What the exercise asks — Filter the entries for the word "online". Copy each line in which it occurs.

Records for the exercise —
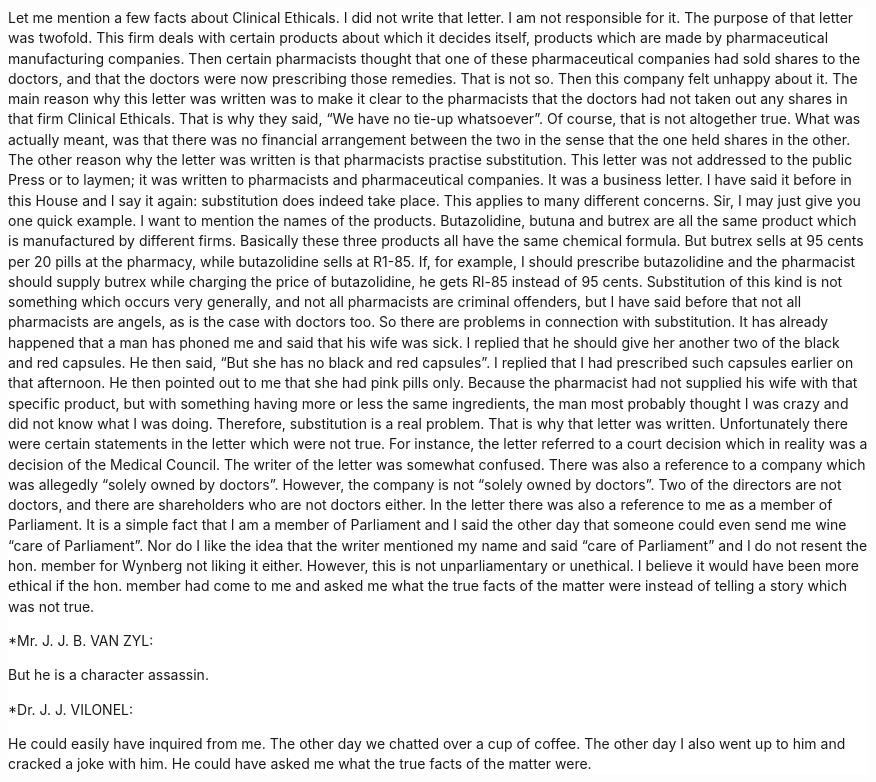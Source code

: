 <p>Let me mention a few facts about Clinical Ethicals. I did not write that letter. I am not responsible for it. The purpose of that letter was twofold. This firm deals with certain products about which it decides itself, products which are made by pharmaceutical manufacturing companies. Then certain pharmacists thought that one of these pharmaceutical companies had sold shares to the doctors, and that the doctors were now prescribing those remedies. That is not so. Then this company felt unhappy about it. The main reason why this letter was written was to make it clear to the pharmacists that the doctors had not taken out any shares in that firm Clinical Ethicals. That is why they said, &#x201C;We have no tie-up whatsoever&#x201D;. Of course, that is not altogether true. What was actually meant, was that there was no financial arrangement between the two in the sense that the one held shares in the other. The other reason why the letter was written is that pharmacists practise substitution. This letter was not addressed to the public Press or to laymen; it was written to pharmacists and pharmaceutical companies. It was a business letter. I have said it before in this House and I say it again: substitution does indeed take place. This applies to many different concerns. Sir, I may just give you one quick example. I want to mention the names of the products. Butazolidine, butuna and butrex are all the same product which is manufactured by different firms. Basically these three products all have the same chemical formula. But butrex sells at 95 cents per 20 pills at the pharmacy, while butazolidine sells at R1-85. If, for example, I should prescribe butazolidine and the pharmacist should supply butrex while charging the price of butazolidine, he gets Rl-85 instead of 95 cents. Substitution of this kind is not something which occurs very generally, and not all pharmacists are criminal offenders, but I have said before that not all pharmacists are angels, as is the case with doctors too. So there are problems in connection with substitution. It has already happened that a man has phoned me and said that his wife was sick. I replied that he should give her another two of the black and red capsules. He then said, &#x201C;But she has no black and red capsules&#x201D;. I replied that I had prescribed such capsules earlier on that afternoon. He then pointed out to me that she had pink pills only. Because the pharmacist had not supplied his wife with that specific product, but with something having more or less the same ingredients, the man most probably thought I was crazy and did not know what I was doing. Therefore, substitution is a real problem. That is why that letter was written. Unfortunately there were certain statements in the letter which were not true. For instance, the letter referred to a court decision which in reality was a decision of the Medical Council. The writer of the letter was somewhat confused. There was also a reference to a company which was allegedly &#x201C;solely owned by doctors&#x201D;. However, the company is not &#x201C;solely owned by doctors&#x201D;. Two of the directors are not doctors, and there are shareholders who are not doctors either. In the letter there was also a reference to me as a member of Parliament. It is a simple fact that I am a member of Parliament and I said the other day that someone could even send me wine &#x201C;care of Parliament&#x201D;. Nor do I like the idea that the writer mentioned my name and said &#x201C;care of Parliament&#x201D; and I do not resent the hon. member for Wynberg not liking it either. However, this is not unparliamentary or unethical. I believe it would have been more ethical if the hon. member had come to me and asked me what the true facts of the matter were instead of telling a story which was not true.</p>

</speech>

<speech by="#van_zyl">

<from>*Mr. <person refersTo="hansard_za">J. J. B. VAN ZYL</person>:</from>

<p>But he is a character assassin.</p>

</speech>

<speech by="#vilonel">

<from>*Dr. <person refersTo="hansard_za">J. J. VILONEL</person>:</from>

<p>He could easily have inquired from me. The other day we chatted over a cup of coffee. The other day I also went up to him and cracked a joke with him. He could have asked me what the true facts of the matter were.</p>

==

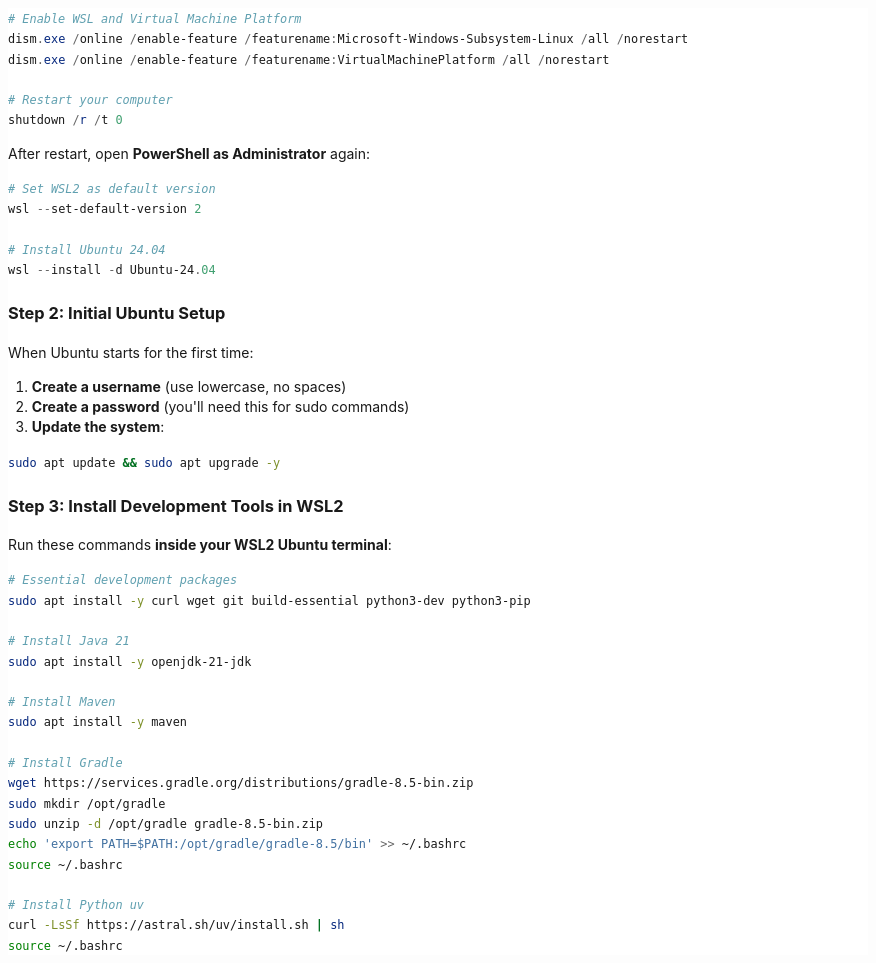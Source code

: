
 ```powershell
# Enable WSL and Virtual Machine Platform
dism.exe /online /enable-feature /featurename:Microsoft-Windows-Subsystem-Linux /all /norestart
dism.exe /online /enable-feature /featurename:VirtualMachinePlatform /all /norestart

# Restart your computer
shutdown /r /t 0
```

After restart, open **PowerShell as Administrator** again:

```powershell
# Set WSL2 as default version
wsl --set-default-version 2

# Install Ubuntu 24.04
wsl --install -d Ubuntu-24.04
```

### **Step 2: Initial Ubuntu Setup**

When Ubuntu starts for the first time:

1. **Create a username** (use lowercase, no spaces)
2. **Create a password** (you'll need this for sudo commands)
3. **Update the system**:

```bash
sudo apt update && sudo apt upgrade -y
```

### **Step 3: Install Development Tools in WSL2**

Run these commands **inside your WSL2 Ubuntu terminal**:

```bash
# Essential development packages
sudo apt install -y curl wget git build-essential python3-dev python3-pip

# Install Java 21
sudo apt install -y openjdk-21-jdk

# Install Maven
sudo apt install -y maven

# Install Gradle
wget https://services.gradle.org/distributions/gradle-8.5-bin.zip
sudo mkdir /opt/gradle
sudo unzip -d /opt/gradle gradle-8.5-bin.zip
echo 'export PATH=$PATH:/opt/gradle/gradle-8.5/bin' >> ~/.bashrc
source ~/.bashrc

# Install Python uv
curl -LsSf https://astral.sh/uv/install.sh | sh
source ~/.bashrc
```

Task response —
dism.exe /online /enable-feature /featurename:Microsoft-Windows-Subsystem-Linux /all /norestart
dism.exe /online /enable-feature /featurename:VirtualMachinePlatform /all /norestart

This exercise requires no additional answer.